KHRC’s Guilfoil advocates ‘feet on grounds,’ uniform testing
Kentucky Horse Racing Commission Executive Director Marc Guilfoil, speaking on the legislative and regulatory panel, emphasized the need for “feet on the grounds security” at racetracks and said the technology has gotten cheap enough to install state-of-the-art camera systems on the backside. “Not getting them too much into somebody’s shed row but sort of a broad spectrum and you go from there,” he said.
He called the goal of uniform medication a “great” objective but said that first the laboratories conducting the equine testing must use identical equipment and protocols.
“If a Hershey candy bar isn’t made in Hershey, Pa., but made somewhere else, they use the same machinery, the same recipes, the same thing,” he said. “If we’re going to test for XYZ drug and use serum and plasma, everybody should use the same machine. Whether it be three, four or five uniform labs across the country, I think we just need to go for uniformity with that. And once we get that uniformity, we can get uniform regulations as far as treating things the same across the board.”
Making ‘something happen that is different’
Other panelists and moderators included Dr. Stuart Brown of Hagyard Equine Medical Institute; Norm Luba of the Kentucky Quarter Horse Association; Mistee Wrigley-Miller of Hillcroft Farm, a prominent competitor on the Saddlebred circuit and the sport of combined driving; Topline Communications’ Jen Roytz; Reese Koffler-Stanfield, owner and head trainer of the Maple Crest Farm dressage facility; the Kentucky Horse Council’s Katy Ross, and Rusty Ford from the Office of the State Veterinarian.

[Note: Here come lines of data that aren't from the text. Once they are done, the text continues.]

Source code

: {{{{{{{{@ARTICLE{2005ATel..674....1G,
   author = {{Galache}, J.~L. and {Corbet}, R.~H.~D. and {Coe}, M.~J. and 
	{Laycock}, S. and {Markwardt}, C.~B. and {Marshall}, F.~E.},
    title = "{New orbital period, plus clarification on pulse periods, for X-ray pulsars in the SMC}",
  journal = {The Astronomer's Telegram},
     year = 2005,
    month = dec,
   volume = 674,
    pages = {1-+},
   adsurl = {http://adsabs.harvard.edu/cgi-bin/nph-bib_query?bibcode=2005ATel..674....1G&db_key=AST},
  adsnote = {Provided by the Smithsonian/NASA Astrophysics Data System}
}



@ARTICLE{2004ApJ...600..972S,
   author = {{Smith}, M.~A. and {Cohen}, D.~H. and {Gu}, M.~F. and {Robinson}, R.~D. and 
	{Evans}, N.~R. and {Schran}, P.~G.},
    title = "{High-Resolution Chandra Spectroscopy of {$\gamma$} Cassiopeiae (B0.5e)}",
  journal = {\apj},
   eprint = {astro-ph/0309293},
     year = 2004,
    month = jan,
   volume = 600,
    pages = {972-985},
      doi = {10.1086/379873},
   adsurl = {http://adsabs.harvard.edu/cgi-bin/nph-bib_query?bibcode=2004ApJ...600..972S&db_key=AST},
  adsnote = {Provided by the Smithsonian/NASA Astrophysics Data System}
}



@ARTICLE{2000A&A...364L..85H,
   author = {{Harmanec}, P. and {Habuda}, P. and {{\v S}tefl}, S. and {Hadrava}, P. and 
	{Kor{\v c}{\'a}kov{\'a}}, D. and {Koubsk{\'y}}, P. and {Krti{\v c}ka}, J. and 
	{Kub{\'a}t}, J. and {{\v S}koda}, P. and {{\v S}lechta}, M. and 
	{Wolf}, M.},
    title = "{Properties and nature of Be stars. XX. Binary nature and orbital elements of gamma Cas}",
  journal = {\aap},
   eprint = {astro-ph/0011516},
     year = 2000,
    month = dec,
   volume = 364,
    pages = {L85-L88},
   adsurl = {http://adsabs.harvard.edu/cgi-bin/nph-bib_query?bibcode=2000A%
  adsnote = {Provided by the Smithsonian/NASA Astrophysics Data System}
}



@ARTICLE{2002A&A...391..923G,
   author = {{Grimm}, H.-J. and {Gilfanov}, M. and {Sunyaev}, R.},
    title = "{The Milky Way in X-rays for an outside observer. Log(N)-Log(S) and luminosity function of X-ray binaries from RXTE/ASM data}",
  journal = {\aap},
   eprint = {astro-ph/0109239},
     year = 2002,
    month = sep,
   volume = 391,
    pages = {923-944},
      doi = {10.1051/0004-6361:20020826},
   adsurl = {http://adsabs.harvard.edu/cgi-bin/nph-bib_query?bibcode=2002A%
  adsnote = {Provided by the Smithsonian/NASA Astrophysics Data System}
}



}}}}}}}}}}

Tim Capps, director of the University of Louisville’s Equine Industry Program in the College of Business, moderated the panel on industry economic reports and concluded that the industry has “come a long way and a good way.”
“Where we are today isn’t where we were eight or nine years ago,” said Capps, who has worked in an array of capacities in the sport, including as Maryland Jockey Club executive vice president. “We went through a very difficult time, the most difficult in my lifetime. If you heard the conversion that went on today — from the audience as well as up here — you heard people talk about good things, exciting things new things.
“We did something we had not done before. Instead of as an industry talking about how bad things were, and how unfortunate they were and how sad they were and we needed them to be like they were in the old days, we just forgot about that. We said, ‘We’ve got to make something happen that is different from what we’ve seen before.’ And that’s what’s happened. That’s a reason to be positive.”